PAG has identified three interlocking areas of work that have been allocated to three working groups, which will each report to the PAG:

  • A legal working group will review legal questions and how the Matrimonial Causes Act 1973 s.25 discretion is applied in this context.
  • A valuation and offsetting working group will look at the assumptions used by experts when valuing pensions and calculating pension sharing and offsetting outcomes.
  • An expert working group will consider the question of what regulation, qualifications and/or expertise Part 25 experts should have in order to assist the court. Consideration will be given to whether the use of a uniform technical standard might be advisable.

Evidently, the activities of the three working groups will overlap with each other, and so each working group will include individuals who are also members of at least one other working group (see diagram below). Each group will also include a cross section of lawyers, experts and academics. The left hand will know what the right hand is doing.


It is anticipated that each working group will produce a paper identifying areas of agreement and, importantly, areas of contention. The working papers will then be subject to further analysis by wider focus groups, as part of the attempt to resolve or at least narrow areas of contention. Comments on preliminary conclusions will be sought from the judiciary and the profession generally. It is hoped that a final report and guide will be available by December 2018.

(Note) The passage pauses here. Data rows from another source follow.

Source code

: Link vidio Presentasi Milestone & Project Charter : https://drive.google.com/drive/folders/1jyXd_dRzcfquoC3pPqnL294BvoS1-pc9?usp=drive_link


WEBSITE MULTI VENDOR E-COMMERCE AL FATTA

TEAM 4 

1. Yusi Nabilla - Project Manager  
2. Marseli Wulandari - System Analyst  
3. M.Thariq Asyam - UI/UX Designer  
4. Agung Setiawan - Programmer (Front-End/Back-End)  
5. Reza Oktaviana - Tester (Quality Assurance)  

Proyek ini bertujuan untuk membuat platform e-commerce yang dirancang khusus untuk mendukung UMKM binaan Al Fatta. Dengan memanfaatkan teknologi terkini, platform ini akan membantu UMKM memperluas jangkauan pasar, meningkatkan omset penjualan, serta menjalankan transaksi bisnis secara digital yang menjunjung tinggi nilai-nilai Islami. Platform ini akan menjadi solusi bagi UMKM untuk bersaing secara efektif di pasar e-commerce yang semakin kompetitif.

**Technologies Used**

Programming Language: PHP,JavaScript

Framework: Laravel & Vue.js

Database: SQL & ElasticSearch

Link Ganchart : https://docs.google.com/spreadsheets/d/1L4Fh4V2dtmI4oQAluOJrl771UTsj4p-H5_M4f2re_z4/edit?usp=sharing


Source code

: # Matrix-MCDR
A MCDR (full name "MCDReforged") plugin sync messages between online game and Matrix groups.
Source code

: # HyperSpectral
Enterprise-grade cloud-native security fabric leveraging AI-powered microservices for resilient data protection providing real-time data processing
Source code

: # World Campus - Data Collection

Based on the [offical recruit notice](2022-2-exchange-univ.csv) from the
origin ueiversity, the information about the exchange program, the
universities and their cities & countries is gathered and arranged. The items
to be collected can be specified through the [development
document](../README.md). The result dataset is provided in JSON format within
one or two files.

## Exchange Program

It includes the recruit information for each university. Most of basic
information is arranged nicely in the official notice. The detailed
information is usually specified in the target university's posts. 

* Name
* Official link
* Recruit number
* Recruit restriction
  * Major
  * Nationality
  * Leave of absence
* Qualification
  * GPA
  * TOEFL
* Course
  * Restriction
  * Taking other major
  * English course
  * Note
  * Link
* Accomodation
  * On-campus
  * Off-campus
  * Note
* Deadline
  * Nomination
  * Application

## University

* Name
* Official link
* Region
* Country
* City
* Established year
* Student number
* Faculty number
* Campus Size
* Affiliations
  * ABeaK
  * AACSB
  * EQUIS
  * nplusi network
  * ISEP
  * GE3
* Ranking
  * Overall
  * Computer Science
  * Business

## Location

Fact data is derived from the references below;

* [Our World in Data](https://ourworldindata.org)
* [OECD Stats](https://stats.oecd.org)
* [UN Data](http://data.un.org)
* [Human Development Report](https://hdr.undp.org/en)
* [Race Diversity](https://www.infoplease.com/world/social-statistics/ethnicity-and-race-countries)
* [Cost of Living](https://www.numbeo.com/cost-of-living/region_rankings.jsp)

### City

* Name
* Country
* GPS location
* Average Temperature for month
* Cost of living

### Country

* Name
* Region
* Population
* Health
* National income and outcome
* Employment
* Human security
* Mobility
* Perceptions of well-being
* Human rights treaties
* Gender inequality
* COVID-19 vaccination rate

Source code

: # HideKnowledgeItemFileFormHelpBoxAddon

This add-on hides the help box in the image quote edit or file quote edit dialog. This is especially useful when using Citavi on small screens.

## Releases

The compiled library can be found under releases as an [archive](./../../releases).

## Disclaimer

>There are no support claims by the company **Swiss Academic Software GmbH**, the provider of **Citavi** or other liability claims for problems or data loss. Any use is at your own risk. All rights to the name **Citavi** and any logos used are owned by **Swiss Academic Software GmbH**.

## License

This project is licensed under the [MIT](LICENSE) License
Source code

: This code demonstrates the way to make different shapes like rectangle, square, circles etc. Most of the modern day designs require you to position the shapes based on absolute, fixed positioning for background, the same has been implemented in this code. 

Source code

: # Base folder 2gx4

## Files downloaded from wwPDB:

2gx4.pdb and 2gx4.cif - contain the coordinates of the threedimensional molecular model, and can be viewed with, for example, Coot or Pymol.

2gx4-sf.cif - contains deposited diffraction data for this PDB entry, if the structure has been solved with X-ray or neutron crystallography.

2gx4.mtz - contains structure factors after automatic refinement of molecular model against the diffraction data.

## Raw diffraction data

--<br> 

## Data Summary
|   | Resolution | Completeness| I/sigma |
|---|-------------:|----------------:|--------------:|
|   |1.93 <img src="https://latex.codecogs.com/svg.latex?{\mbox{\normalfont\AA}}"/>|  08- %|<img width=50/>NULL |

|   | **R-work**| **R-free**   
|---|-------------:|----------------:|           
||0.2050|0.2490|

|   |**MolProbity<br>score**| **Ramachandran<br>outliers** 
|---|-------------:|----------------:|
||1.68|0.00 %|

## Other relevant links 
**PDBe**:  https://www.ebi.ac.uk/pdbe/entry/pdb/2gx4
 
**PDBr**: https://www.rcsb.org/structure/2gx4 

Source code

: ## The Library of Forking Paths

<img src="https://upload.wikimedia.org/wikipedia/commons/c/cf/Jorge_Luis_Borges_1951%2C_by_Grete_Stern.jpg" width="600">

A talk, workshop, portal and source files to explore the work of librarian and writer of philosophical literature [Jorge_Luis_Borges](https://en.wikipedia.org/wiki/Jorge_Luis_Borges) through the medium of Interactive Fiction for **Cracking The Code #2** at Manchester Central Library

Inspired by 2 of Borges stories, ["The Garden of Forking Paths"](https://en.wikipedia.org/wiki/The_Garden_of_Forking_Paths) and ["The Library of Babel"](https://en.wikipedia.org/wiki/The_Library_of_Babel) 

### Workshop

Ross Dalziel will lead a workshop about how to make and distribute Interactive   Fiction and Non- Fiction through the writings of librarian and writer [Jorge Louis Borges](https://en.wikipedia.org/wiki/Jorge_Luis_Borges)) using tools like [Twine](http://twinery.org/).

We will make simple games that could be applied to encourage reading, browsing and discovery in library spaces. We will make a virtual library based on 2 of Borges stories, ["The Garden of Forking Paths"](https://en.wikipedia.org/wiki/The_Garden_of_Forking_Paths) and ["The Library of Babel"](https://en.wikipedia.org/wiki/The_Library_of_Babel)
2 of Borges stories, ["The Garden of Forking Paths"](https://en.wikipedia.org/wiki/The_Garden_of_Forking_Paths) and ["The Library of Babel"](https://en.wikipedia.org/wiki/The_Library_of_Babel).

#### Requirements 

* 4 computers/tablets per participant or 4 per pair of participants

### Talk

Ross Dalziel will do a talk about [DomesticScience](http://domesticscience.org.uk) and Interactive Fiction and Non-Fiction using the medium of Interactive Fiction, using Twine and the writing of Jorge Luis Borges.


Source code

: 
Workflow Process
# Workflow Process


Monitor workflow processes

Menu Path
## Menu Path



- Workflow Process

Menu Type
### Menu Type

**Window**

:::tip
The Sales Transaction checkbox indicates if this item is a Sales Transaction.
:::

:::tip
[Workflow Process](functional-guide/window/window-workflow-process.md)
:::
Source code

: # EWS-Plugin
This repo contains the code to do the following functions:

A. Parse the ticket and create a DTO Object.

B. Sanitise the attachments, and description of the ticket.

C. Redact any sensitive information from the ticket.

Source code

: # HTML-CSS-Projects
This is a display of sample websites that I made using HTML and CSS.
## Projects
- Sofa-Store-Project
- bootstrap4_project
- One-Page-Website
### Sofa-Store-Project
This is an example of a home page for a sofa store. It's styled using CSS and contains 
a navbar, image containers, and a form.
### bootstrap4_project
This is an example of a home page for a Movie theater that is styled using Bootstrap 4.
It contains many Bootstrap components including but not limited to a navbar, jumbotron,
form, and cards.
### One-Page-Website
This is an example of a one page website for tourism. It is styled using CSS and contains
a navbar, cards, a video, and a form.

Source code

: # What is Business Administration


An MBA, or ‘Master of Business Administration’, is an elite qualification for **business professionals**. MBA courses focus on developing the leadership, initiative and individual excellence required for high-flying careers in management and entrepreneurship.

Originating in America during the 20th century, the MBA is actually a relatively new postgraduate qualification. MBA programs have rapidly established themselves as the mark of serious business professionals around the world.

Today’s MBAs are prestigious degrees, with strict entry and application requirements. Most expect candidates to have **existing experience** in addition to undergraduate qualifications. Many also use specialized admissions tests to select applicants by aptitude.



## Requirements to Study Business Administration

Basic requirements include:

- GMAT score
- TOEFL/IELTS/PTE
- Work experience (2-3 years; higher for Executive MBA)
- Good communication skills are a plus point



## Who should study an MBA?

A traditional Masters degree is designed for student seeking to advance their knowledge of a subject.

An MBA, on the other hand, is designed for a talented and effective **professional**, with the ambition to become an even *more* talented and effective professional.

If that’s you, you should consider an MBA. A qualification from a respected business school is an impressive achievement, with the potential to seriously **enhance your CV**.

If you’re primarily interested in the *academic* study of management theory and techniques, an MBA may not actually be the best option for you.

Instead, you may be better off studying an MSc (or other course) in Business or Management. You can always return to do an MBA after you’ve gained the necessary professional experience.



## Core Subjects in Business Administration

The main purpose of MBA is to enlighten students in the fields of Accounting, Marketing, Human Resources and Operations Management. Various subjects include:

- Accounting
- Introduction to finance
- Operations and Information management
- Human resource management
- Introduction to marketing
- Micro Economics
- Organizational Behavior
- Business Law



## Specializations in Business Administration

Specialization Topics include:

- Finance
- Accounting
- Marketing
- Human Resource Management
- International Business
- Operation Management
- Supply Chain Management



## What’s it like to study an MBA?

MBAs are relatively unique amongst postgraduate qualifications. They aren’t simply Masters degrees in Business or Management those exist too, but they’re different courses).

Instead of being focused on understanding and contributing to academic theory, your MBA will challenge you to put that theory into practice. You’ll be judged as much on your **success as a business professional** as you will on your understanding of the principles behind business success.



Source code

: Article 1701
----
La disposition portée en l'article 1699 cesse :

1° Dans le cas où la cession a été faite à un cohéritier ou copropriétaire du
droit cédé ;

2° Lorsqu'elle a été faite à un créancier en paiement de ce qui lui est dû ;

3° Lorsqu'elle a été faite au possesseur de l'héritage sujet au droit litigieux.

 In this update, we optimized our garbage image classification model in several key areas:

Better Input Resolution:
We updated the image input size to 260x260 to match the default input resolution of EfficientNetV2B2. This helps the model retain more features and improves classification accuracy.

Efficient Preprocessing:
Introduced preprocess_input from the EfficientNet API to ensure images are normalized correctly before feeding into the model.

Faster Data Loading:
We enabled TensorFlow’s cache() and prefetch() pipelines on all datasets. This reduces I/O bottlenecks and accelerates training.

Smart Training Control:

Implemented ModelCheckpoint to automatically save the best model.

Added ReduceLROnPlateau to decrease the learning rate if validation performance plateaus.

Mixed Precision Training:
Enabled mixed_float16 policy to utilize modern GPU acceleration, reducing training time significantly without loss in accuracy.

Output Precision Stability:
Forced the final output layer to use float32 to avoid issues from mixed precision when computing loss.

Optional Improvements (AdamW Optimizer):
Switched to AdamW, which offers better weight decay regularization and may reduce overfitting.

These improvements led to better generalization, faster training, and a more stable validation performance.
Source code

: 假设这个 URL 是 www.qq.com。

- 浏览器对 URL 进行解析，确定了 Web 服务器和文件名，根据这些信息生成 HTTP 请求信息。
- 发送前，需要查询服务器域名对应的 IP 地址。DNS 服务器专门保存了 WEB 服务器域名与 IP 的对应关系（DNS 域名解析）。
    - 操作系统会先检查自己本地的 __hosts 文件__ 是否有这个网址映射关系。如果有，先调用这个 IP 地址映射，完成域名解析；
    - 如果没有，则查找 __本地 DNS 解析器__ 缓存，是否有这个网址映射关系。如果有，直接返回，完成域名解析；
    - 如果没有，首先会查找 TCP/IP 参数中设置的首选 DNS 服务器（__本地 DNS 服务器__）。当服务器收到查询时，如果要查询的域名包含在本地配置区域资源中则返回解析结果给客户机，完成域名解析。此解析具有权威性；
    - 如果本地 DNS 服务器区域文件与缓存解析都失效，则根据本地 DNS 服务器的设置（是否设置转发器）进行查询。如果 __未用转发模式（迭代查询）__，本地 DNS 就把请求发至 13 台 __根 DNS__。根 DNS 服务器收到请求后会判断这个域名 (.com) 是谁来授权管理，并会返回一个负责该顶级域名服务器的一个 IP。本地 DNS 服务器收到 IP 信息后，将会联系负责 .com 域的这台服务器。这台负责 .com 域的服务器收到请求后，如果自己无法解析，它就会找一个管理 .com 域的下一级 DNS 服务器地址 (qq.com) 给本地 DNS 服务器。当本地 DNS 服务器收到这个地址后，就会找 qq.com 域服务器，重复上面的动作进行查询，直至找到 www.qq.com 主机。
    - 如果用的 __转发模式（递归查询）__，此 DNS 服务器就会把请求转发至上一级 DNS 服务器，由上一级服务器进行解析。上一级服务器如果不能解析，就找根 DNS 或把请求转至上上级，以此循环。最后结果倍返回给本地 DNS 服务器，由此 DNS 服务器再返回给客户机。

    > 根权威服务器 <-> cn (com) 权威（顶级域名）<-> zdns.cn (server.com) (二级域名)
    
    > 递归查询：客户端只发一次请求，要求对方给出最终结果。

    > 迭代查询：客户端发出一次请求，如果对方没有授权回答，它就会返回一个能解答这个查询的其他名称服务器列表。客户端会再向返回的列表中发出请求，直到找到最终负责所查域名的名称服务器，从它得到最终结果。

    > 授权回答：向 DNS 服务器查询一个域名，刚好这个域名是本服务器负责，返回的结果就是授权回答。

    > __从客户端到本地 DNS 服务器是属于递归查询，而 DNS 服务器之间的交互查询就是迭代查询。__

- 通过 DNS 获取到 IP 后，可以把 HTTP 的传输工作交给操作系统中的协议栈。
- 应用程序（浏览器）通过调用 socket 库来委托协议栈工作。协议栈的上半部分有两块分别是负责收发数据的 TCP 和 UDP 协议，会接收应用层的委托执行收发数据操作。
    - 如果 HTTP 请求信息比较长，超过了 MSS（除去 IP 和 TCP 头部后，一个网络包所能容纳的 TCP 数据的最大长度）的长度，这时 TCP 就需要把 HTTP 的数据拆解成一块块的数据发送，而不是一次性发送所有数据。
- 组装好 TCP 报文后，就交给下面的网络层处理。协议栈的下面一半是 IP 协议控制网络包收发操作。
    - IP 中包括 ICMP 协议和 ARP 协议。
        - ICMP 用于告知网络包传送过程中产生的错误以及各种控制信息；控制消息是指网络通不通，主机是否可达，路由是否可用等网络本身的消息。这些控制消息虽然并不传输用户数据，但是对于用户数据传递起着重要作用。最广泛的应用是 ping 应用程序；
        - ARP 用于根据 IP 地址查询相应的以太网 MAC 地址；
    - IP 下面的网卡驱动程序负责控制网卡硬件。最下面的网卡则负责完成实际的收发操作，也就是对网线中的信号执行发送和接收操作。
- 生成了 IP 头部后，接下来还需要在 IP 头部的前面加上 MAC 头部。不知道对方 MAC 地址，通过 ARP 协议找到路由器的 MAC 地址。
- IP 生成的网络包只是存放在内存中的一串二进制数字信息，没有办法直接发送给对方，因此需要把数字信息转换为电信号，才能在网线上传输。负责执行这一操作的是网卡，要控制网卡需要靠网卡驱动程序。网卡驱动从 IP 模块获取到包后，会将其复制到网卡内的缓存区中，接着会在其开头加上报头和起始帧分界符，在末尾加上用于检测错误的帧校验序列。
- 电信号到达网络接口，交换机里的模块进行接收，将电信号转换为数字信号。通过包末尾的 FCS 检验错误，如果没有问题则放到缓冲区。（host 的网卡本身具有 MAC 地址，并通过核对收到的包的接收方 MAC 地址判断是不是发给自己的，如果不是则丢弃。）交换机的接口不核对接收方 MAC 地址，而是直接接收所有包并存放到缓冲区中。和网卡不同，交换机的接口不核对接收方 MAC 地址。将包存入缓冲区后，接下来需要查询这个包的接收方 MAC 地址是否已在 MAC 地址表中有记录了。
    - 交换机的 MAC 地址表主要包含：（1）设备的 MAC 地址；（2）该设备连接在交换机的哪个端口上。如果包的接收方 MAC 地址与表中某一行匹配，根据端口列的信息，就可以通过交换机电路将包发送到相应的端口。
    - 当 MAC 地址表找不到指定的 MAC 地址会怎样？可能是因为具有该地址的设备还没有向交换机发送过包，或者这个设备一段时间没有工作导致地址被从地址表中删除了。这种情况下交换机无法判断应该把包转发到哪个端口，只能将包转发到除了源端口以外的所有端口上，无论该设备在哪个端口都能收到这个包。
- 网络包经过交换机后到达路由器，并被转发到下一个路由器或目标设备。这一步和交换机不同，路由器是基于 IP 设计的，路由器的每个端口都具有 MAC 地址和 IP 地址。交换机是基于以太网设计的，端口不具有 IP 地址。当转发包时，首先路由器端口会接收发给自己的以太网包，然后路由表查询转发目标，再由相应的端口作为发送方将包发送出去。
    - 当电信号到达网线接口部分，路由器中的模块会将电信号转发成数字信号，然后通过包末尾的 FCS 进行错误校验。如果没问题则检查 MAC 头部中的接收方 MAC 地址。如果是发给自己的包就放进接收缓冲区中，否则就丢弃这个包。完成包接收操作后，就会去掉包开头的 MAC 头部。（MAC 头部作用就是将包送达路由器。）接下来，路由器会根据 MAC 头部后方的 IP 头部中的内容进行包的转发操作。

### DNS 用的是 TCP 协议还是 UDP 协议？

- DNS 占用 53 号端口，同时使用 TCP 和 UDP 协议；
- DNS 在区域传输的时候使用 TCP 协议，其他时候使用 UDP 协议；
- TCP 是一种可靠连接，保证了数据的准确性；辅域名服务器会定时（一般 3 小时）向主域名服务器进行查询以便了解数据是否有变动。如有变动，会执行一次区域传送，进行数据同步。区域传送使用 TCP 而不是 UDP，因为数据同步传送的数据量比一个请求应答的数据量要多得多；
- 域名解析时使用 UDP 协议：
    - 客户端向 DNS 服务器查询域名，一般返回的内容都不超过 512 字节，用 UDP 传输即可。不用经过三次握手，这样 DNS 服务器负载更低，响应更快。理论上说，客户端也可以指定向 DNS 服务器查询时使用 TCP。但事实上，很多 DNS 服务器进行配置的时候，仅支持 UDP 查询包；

Your  contribution is sought

To inform its work as fully as possible, the PAG would be very interested to hear from members of the judiciary, legal, actuarial and financial professionals, and representatives of special interest groups.

To stay within manageable bounds the PAG’s membership is necessarily limited. However, the PAG is keen to create a big tent, to listen carefully and engage widely. It hopes to receive contributions from those who may be able to provide insights on the way that the law is currently working and how practice might be improved.

If you are aware of situations where to your mind pension issues on divorce have not been resolved in a satisfactory fashion please let us know!  You may get in touch, in the first instance, by emailing Hilary Woodward at WoodwardHD@cardiff.ac.uk

Who we are

The membership of PAG (listed alphabetically in each category) currently comprises:

Co-Chairs: Mr Justice Francis, His Honour Judge Edward Hess

'CEO': Hilary Woodward, former family solicitor and mediator, lead author of the first major study of the treatment of pensions in matrimonial cases: Pensions on Divorce: an empirical study (2014, funded by the Nuffield Foundation, administered by Cardiff University), currently Honorary Research Associate at Cardiff School of Law and Politics.

Academic members: Professor Rosemary Hunter, Professor of Law and Socio-Legal Studies at Queen Mary University of London, academic member of the Family Justice Council; Joanna Miles, University Senior Lecturer in Law, University of Cambridge and member of the Family Justice Council “financial needs” working party; and Professor Debora Price, former family law barrister, now Professor of Social Gerontology at the University of Manchester.

Legal members: James Copson, Robin Ellison and Simon Tyler (pensions lawyers), Pauline Fowler (chair of Resolution property, tax and pensions committee), Val Le Grice QC (on behalf of FLBA), Fiona Hay, Sarah Hoskinson, David Salter, Christopher Sharp QC (family and personal injury specialist), Rhys Taylor and Philip Way.

Mediator: Dominic Raeside, Head of Mediation, Family Law in Partnership and mediation member of the Family Justice Council.

Expert members:  Paul Cobley, Philip Doggart (IFoA temporary rep), David Lockett, George Mathieson, Peter Moore, Kate Routledge and Clive Weir.

The PAG had its first meeting on the 12 June 2017, photo above, and aims to conclude its work by the end of 2018.